Every week since January, U.S. President Donald Trump’s tariff announcements have been a moving target, morphing with dizzying speed. They may or may not materialize, but reducing barriers to interprovincial trade has become a go-to response for federal and provincial elected officials.
Fewer internal trade rules may not be enough to rally the Canadian economy, already stalling from Trump’s mere threats alone, and may reduce local control over levers that address regionally specific effects of economic disruptions. But there’s growing pressure to do something, and to do it fast.
Keep your eye on the ball, however, as action in this arena accelerates. What’s being gained by businesses won’t necessarily increase overall economic activity, and what’s being eliminated won’t necessarily be costless for workers, consumers or citizens.
Nova Scotia is the first province to hop on the bandwagon to help its businesses — like steel and wine producers — access bigger markets in Ontario and Quebec. Earlier, the federal Minister of Transport and Internal Trade, Anita Anand, started the ball rolling, by announcing 19 of 39 federal exceptions to internal trade would be removed from the Canadian Free Trade Agreement (CFTA), the rules and exceptions that govern trade across Canada’s provincial boundaries.

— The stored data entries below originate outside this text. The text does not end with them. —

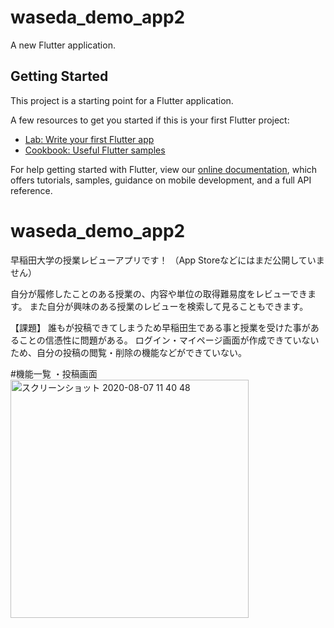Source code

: # waseda_demo_app2

A new Flutter application.

## Getting Started

This project is a starting point for a Flutter application.

A few resources to get you started if this is your first Flutter project:

- [Lab: Write your first Flutter app](https://flutter.dev/docs/get-started/codelab)
- [Cookbook: Useful Flutter samples](https://flutter.dev/docs/cookbook)

For help getting started with Flutter, view our
[online documentation](https://flutter.dev/docs), which offers tutorials,
samples, guidance on mobile development, and a full API reference.
# waseda_demo_app2

早稲田大学の授業レビューアプリです！
（App Storeなどにはまだ公開していません）

自分が履修したことのある授業の、内容や単位の取得難易度をレビューできます。
また自分が興味のある授業のレビューを検索して見ることもできます。

【課題】
誰もが投稿できてしまうため早稲田生である事と授業を受けた事があることの信憑性に問題がある。
ログイン・マイページ画面が作成できていないため、自分の投稿の閲覧・削除の機能などができていない。

#機能一覧
・投稿画面
<img width="381" alt="スクリーンショット 2020-08-07 11 40 48" src="https://user-images.githubusercontent.com/64268445/89612785-a5c73000-d8bb-11ea-8954-9aac3d79be59.png">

The federal exceptions being cut relate primarily to procurement. Provincial exceptions vary from general rules on taxation and language rights to jurisdictionally specific rules governing farmland or social services.
The usual argument is that regulatory barriers impose enormous costs on the Canadian economy. Estimates of just how enormous keep ratcheting up.
The most cited source is the International Monetary Fund’s 2019 working paper, which concludes GDP per capita could improve by four per cent a year if all provincial trade barriers were eliminated. (There is no estimate of how that average amount would be distributed.) Deloitte took this methodology and broke it down by province in 2021, showing Ontario, Quebec and Alberta — the provinces that would be hardest hit in a trade war with the U.S. — have less to gain. By 2022, another study said GDP could increase by as much as 7.7 per cent.
This January, Minister Anand cited the federal Committee on Internal Trade’s claims that eliminating interprovincial trade barriers would cut prices by up to 15 per cent and boost productivity up to seven per cent, adding as much as $200 billion a year to the economy.
Ever-accelerating statistics could sway premiers to reduce more provincial regulations, but these claims deserve far more scrutiny.
The tell comes from a recent Statistics Canada report, the Canadian Survey on Interprovincial Trade, examining obstacles Canadian businesses encounter in interprovincial trade, and why most don’t engage in it at all. The findings are a revelation.
• Only 41 per cent of Canadian businesses bought from a business in another province or territory in 2023. Only 27 per cent sold to Canadian businesses outside their province or territory.
• For businesses engaged in interprovincial trade in 2023, the main obstacle is transportation costs.
• Nunavut’s businesses were most likely to buy from another province/territory (77 per cent). Businesses in Ontario and Quebec were least likely (34 and 33 per cent, respectively).
• The share of businesses selling to another province or territory ranged from 32 per cent in Alberta to 12.5 per cent in Nunavut.
• Of the 51 per cent of Canadian businesses that don’t engage in interprovincial trade, 89.5 per cent cited no interest in buying or selling (88 per cent) to other provinces/territories in future.
The punchline: regulations are not the main barrier to interprovincial trade. The main reason we don’t trade more amongst ourselves are the high costs of transportation over vast geographies, and huge differences in what drives regional economies. Places with little manufacturing, like the Atlantic provinces and the territories, import more from manufacturing giants like Ontario and Quebec, who are more likely to trade internationally than interprovincially.
Not all rules are smart rules. But pay closer attention to how much internal trade is genuinely impeded by regulations. A recent study shows interprovincial trade is up 44 per cent since 2007, as compared with international exports (47 per cent) and imports (56 per cent).
Trade barriers provide some measure of local democratic control over market forces, like foreign purchases of real estate, public procurement to strengthen local supply chains, or safeguarding public service provisions; all things that could be impacted by the coming economic storm.
The consequence of this moment could move us toward the lowest common denominator of rules. It’s revealing that, when it comes to the three-quarters of the economy that is services — with health and education being the single largest segment — there is no talk about across-the-board improvements in minimum standards of care, often simply a function of how we treat workers who provide care.
Deregulation, lower taxes and lower wages are perennial corporate asks. All are more achievable now if the rush to “do something” in the face of an existential economic threat proceeds without consideration of the true costs.
As the saying goes: Watch what you wish for, for you may get it.